Measuring the Effects of Tunable Alkanethiol Monolayers on the Adsorption and Collision Dynamics of Platinum Nanoparticles.

Abstract

Platinum nanoparticles (PtNPs) catalyze the Hydrogen Evolution Reaction upon colliding at a catalytically inactive electrode surface when sufficient potential is applied, and in the presence of adequate hydrogen ion concentration. Here, we investigated nanoscale interactions of PtNPs at alkanethiol modified gold electrode surfaces and examined the effects of monolayer hydrophilicity/hydrophobicity on single particle collision dynamics.
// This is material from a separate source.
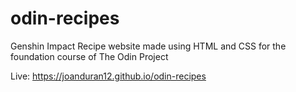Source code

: # odin-recipes

Genshin Impact Recipe website made using HTML and CSS for the foundation course of The Odin Project

Live: https://joanduran12.github.io/odin-recipes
After colliding with and adsorbing onto the modified electrode surface, PtNPs generate measurable cathodic current arising from the reduction of hydrogen. Each single particle collision is indicated by a spike-step or spike of current in the current time trace. The shape, frequency, and size of these current steps are dependent on the terminal chemistry of the alkanethiol covalently bound to the electrode surface. Using the collisional frequency as a function of PtNP concentration, we determined the rate of particle adsorption, $k_{\text{ads}}$ , to be 2.23 × 10^-6 cm/s and 8.85 × 10^-6 cm/s for -CH₃ and -OH terminated surfaces, respectively. Electrodes modified with a mixture of alkanethiols (-CH₃/-OH) exhibited collision frequencies that scale linearly with the ratio of hydrophilicity of the alkanethiol immobilized on the electrode surface. The results indicate the dependence of intermolecular effects on PtNP collision dynamics at the electrode surface, with hydrophobic-dominating surfaces having the least observed collisions. This study provides insights into the influence of surface chemistry on single nanoparticle interactions, which could advance the designs of biosensors and more efficient nanocatalysts by offering a deeper understanding of the interfacial mechanism of PtNPs on modified electrode surfaces.